Auf einer, nur zum Beispiel, steht „Asiaten sind fleißig“. Auf einer anderen: „Schwarze haben Musik im Blut“. Ein Etikett, über das Menna Mulugeta fast lachen muss. Fast – wäre es nur nicht so kräftezehrend, ständig dagegen ankämpfen zu müssen, in Schubladen gesteckt zu werden. Mulugeta ist Deutsche, in Wiesbaden geboren, schwarz, eine kluge, zurückhaltende junge Frau, die ihre Worte mit Bedacht wählt. „Musikalisch betrachtet, bin ich sozusagen das bunte Schaf in meiner Familie“, straft die „Voice of Germany“-Sängerin das Stereotyp von Menschen, deren Hautfarbe angeblich „Musik im Blut“ signalisiert, Lügen. Ihre Eltern: „Brave Apotheker“, die noch nie durch Sangeskünste aufgefallen seien, genauso wenig wie die übrigen Mulugetas, versichert die 27-Jährige. Aufgewachsen ist sie in Weiler bei Bingen – die Eltern, beide aus Äthiopien, haben sich während des Studiums in Deutschland kennengelernt und hier niedergelassen. In Weiler gehört die Familie zur Dorfgemeinschaft, war „über Krabbelgruppe und Vereine“ von Anfang an integriert. Und doch kennt Menna Mulugeta sie zur Genüge: Bemerkungen, die auf ihr „Anderssein“ abzielen, sie ausgrenzen.
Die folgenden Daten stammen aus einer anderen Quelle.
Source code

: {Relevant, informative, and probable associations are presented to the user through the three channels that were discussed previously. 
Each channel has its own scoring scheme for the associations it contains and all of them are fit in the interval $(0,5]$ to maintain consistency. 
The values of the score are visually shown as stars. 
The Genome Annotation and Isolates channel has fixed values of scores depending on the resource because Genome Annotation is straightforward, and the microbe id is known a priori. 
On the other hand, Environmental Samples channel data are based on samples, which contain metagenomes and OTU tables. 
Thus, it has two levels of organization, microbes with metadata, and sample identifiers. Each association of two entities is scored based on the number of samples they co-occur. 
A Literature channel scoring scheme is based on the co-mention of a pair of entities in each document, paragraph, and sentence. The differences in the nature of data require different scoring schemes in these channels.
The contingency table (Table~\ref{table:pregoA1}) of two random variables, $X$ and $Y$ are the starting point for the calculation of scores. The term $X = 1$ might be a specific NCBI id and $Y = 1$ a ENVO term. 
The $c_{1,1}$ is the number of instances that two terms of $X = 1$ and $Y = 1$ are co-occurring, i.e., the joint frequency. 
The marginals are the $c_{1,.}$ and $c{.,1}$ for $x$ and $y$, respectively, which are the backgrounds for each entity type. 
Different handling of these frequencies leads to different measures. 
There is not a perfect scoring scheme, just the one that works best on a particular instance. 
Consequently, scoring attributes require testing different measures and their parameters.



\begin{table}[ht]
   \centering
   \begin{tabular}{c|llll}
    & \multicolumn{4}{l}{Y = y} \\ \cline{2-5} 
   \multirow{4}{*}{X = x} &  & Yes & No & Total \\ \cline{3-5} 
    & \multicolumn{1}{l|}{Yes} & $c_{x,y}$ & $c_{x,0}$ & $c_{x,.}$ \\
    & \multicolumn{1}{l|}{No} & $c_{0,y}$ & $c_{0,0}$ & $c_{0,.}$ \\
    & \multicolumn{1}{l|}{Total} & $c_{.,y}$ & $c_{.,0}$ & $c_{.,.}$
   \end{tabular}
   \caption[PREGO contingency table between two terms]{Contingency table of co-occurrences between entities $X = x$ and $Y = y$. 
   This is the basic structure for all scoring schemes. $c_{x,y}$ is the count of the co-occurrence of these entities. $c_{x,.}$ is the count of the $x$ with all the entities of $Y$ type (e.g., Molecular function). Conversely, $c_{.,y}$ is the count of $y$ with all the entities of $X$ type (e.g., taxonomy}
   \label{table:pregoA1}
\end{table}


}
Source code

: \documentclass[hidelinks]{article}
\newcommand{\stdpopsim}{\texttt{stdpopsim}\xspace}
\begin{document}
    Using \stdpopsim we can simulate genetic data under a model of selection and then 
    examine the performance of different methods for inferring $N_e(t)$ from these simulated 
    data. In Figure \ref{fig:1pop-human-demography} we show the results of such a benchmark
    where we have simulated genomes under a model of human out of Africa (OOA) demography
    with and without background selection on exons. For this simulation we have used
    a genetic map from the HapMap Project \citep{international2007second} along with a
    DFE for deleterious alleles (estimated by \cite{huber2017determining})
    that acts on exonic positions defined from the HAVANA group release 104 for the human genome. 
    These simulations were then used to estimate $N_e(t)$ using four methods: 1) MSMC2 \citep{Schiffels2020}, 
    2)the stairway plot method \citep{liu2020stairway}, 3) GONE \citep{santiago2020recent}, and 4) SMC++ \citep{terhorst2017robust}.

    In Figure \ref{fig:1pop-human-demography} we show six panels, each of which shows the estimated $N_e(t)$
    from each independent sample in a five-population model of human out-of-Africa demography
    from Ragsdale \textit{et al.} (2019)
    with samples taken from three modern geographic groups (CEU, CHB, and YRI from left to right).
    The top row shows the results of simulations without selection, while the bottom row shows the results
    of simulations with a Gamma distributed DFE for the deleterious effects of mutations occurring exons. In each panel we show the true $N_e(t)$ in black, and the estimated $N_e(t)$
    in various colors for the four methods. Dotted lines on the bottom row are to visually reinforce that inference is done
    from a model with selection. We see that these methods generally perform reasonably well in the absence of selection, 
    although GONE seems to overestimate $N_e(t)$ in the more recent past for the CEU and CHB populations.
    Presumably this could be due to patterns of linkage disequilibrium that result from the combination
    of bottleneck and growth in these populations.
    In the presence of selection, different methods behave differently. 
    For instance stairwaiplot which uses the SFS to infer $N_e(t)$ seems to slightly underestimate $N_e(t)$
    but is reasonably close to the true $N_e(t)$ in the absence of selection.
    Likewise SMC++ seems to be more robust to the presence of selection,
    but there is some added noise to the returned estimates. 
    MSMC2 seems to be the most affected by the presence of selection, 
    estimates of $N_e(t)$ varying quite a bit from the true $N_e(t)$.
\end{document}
Wenn die Neugier über die Würde des Gegenübers gestellt wird
Unlängst, im Café, attestiert ihr eine Dame am Nebentisch „fantastisches Deutsch“ – „besser als Deins“ ruft deren Ehemann auf Rheinhessisch seiner Angetrauten zu – geradeso, als ob Deutsch- und Schwarzsein nicht zusammengingen. Es ärgert die Künstlerin, wenn eine „schwarze Soulsängerin“ gesucht wird („will nicht wegen meiner Hautfarbe gebucht werden“), Fragen wie „Sprichst du afrikanisch“ kontert sie routiniert mit „Sprichst du europäisch?“. Erst neulich wieder musste sie mit einer geschickten Körperdrehung dem Griff eines Unbekannten in ihre Locken ausweichen.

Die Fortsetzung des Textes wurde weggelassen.